Data for the task:
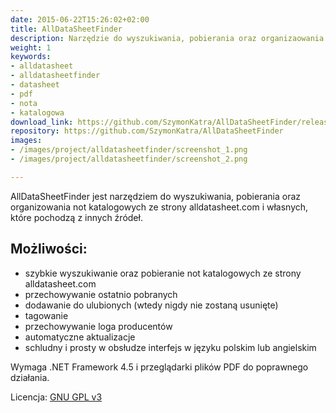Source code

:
 ```yaml
---
date: 2015-06-22T15:26:02+02:00
title: AllDataSheetFinder
description: Narzędzie do wyszukiwania, pobierania oraz organizaowania not katalogowych ze strony alldatasheet.com
weight: 1
keywords:
- alldatasheet
- alldatasheetfinder
- datasheet
- pdf
- nota
- katalogowa
download_link: https://github.com/SzymonKatra/AllDataSheetFinder/releases/latest
repository: https://github.com/SzymonKatra/AllDataSheetFinder
images:
- /images/project/alldatasheetfinder/screenshot_1.png
- /images/project/alldatasheetfinder/screenshot_2.png

---
```

AllDataSheetFinder jest narzędziem do wyszukiwania, pobierania oraz organizowania not katalogowych ze strony alldatasheet.com i własnych, które pochodzą z innych źródeł.

## Możliwości:

- szybkie wyszukiwanie oraz pobieranie not katalogowych ze strony alldatasheet.com
- przechowywanie ostatnio pobranych
- dodawanie do ulubionych (wtedy nigdy nie zostaną usunięte)
- tagowanie
- przechowywanie loga producentów
- automatyczne aktualizacje
- schludny i prosty w obsłudze interfejs w języku polskim lub angielskim

Wymaga .NET Framework 4.5 i przeglądarki plików PDF do poprawnego działania.

Licencja: [GNU GPL v3](https://github.com/SzymonKatra/AllDataSheetFinder/blob/master/LICENSE.txt)
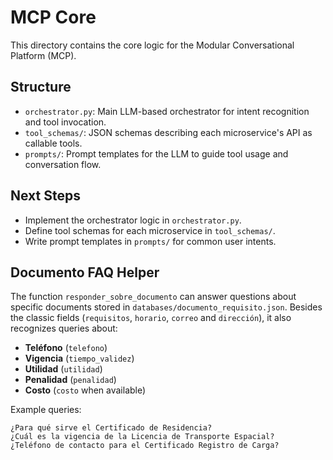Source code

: # MCP Core

This directory contains the core logic for the Modular Conversational Platform (MCP).

## Structure
- `orchestrator.py`: Main LLM-based orchestrator for intent recognition and tool invocation.
- `tool_schemas/`: JSON schemas describing each microservice's API as callable tools.
- `prompts/`: Prompt templates for the LLM to guide tool usage and conversation flow.

## Next Steps
- Implement the orchestrator logic in `orchestrator.py`.
- Define tool schemas for each microservice in `tool_schemas/`.
 - Write prompt templates in `prompts/` for common user intents.

## Documento FAQ Helper
The function `responder_sobre_documento` can answer questions about specific
documents stored in `databases/documento_requisito.json`. Besides the classic
fields (`requisitos`, `horario`, `correo` and `dirección`), it also recognizes
queries about:

- **Teléfono** (`telefono`)
- **Vigencia** (`tiempo_validez`)
- **Utilidad** (`utilidad`)
- **Penalidad** (`penalidad`)
- **Costo** (`costo` when available)

Example queries:

```
¿Para qué sirve el Certificado de Residencia?
¿Cuál es la vigencia de la Licencia de Transporte Espacial?
¿Teléfono de contacto para el Certificado Registro de Carga?
```
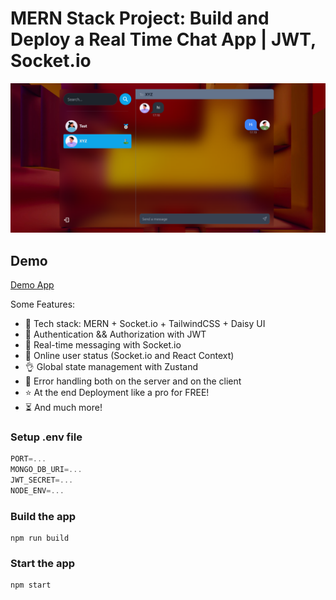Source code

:# MERN Stack Project: Build and Deploy a Real Time Chat App | JWT, Socket.io

![Demo App](/frontend/public/demo.png)

## Demo
[Demo App](https://chatapp-7zu7.onrender.com/)

Some Features:

-   🌟 Tech stack: MERN + Socket.io + TailwindCSS + Daisy UI
-   🎃 Authentication && Authorization with JWT
-   👾 Real-time messaging with Socket.io
-   🚀 Online user status (Socket.io and React Context)
-   👌 Global state management with Zustand
-   🐞 Error handling both on the server and on the client
-   ⭐ At the end Deployment like a pro for FREE!
-   ⏳ And much more!

### Setup .env file

```js
PORT=...
MONGO_DB_URI=...
JWT_SECRET=...
NODE_ENV=...
```

### Build the app

```shell
npm run build
```

### Start the app

```shell
npm start
```
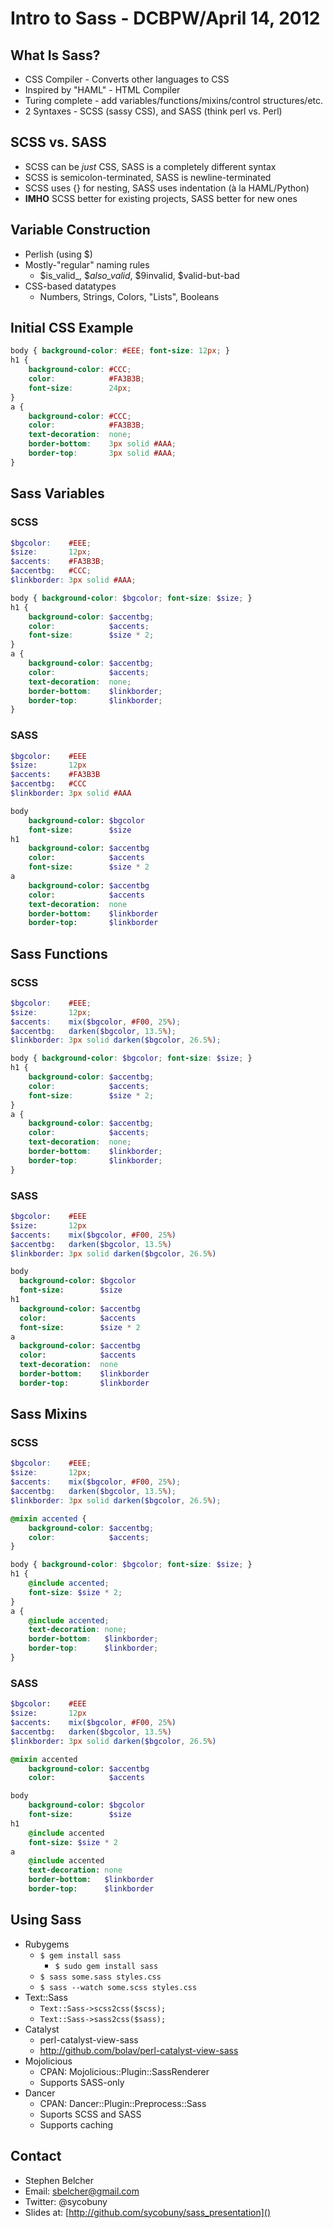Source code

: Intro to Sass - DCBPW/April 14, 2012
====================================

What Is Sass?
-------------

* CSS Compiler - Converts other languages to CSS
* Inspired by "HAML" - HTML Compiler
* Turing complete - add variables/functions/mixins/control structures/etc.
* 2 Syntaxes - SCSS (sassy CSS), and SASS (think perl vs. Perl)

SCSS vs. SASS
-------------

* SCSS can be *just* CSS, SASS is a completely different syntax
* SCSS is semicolon-terminated, SASS is newline-terminated
* SCSS uses {} for nesting, SASS uses indentation (à la HAML/Python)
* **IMHO** SCSS better for existing projects, SASS better for new ones

Variable Construction
---------------------

* Perlish (using $)
* Mostly-"regular" naming rules
  * $is_valid_, $_also_valid_, $9invalid, $valid-but-bad
* CSS-based datatypes
  * Numbers, Strings, Colors, "Lists", Booleans

Initial CSS Example
-------------------

```css
body { background-color: #EEE; font-size: 12px; }
h1 {
    background-color: #CCC;
    color:            #FA3B3B;
    font-size:        24px;
}
a {
    background-color: #CCC;
    color:            #FA3B3B;
    text-decoration:  none;
    border-bottom:    3px solid #AAA;
    border-top:       3px solid #AAA;
}
```

Sass Variables
--------------

### SCSS
```scss
$bgcolor:    #EEE;
$size:       12px;
$accents:    #FA3B3B;
$accentbg:   #CCC;
$linkborder: 3px solid #AAA;

body { background-color: $bgcolor; font-size: $size; }
h1 {
    background-color: $accentbg;
    color:            $accents;
    font-size:        $size * 2;
}
a {
    background-color: $accentbg;
    color:            $accents;
    text-decoration:  none;
    border-bottom:    $linkborder;
    border-top:       $linkborder;
}
```

### SASS
```sass
$bgcolor:    #EEE
$size:       12px
$accents:    #FA3B3B
$accentbg:   #CCC
$linkborder: 3px solid #AAA

body
    background-color: $bgcolor
    font-size:        $size
h1
    background-color: $accentbg
    color:            $accents
    font-size:        $size * 2
a
    background-color: $accentbg
    color:            $accents
    text-decoration:  none
    border-bottom:    $linkborder
    border-top:       $linkborder
```

Sass Functions
--------------

### SCSS
```scss
$bgcolor:    #EEE;
$size:       12px;
$accents:    mix($bgcolor, #F00, 25%);
$accentbg:   darken($bgcolor, 13.5%);
$linkborder: 3px solid darken($bgcolor, 26.5%);

body { background-color: $bgcolor; font-size: $size; }
h1 {
    background-color: $accentbg;
    color:            $accents;
    font-size:        $size * 2;
}
a {
    background-color: $accentbg;
    color:            $accents;
    text-decoration:  none;
    border-bottom:    $linkborder;
    border-top:       $linkborder;
}
```

### SASS
```sass
$bgcolor:    #EEE
$size:       12px
$accents:    mix($bgcolor, #F00, 25%)
$accentbg:   darken($bgcolor, 13.5%)
$linkborder: 3px solid darken($bgcolor, 26.5%)

body
  background-color: $bgcolor
  font-size:        $size
h1
  background-color: $accentbg
  color:            $accents
  font-size:        $size * 2
a
  background-color: $accentbg
  color:            $accents
  text-decoration:  none
  border-bottom:    $linkborder
  border-top:       $linkborder
```

Sass Mixins
-----------

### SCSS
```scss
$bgcolor:    #EEE;
$size:       12px;
$accents:    mix($bgcolor, #F00, 25%);
$accentbg:   darken($bgcolor, 13.5%);
$linkborder: 3px solid darken($bgcolor, 26.5%);

@mixin accented {
    background-color: $accentbg;
    color:            $accents;
}

body { background-color: $bgcolor; font-size: $size; }
h1 {
    @include accented;
    font-size: $size * 2;
}
a {
    @include accented;
    text-decoration: none;
    border-bottom:   $linkborder;
    border-top:      $linkborder;
}
```

### SASS
```sass
$bgcolor:    #EEE
$size:       12px
$accents:    mix($bgcolor, #F00, 25%)
$accentbg:   darken($bgcolor, 13.5%)
$linkborder: 3px solid darken($bgcolor, 26.5%)

@mixin accented
    background-color: $accentbg
    color:            $accents

body
    background-color: $bgcolor
    font-size:        $size
h1
    @include accented
    font-size: $size * 2
a
    @include accented
    text-decoration: none
    border-bottom:   $linkborder
    border-top:      $linkborder
```

Using Sass
----------

* Rubygems
  * `$ gem install sass`
    * `$ sudo gem install sass`
  * `$ sass some.sass styles.css`
  * `$ sass --watch some.scss styles.css`
* Text::Sass
  * `Text::Sass->scss2css($scss);`
  * `Text::Sass->sass2css($sass);`
* Catalyst
  * perl-catalyst-view-sass
  * http://github.com/bolav/perl-catalyst-view-sass
* Mojolicious
  * CPAN: Mojolicious::Plugin::SassRenderer
  * Supports SASS-only
* Dancer
  * CPAN: Dancer::Plugin::Preprocess::Sass
  * Suports SCSS and SASS
  * Supports caching

Contact
-------

* Stephen Belcher
* Email: sbelcher@gmail.com
* Twitter: @sycobuny
* Slides at: [http://github.com/sycobuny/sass_presentation]()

Aim of the exercise:
Pictures stay out; output the lines from the top of the listing above through the line containing "## Structure", exactly as they stand.

Answer section:
Source code

:
 ```yaml
---
date: 2015-06-22T15:26:02+02:00
title: AllDataSheetFinder
description: Narzędzie do wyszukiwania, pobierania oraz organizaowania not katalogowych ze strony alldatasheet.com
weight: 1
keywords:
- alldatasheet
- alldatasheetfinder
- datasheet
- pdf
- nota
- katalogowa
download_link: https://github.com/SzymonKatra/AllDataSheetFinder/releases/latest
repository: https://github.com/SzymonKatra/AllDataSheetFinder
images:
- /images/project/alldatasheetfinder/screenshot_1.png
- /images/project/alldatasheetfinder/screenshot_2.png

---
```

AllDataSheetFinder jest narzędziem do wyszukiwania, pobierania oraz organizowania not katalogowych ze strony alldatasheet.com i własnych, które pochodzą z innych źródeł.

## Możliwości:

- szybkie wyszukiwanie oraz pobieranie not katalogowych ze strony alldatasheet.com
- przechowywanie ostatnio pobranych
- dodawanie do ulubionych (wtedy nigdy nie zostaną usunięte)
- tagowanie
- przechowywanie loga producentów
- automatyczne aktualizacje
- schludny i prosty w obsłudze interfejs w języku polskim lub angielskim

Wymaga .NET Framework 4.5 i przeglądarki plików PDF do poprawnego działania.

Licencja: [GNU GPL v3](https://github.com/SzymonKatra/AllDataSheetFinder/blob/master/LICENSE.txt)
Source code

: # MCP Core

This directory contains the core logic for the Modular Conversational Platform (MCP).

## Structure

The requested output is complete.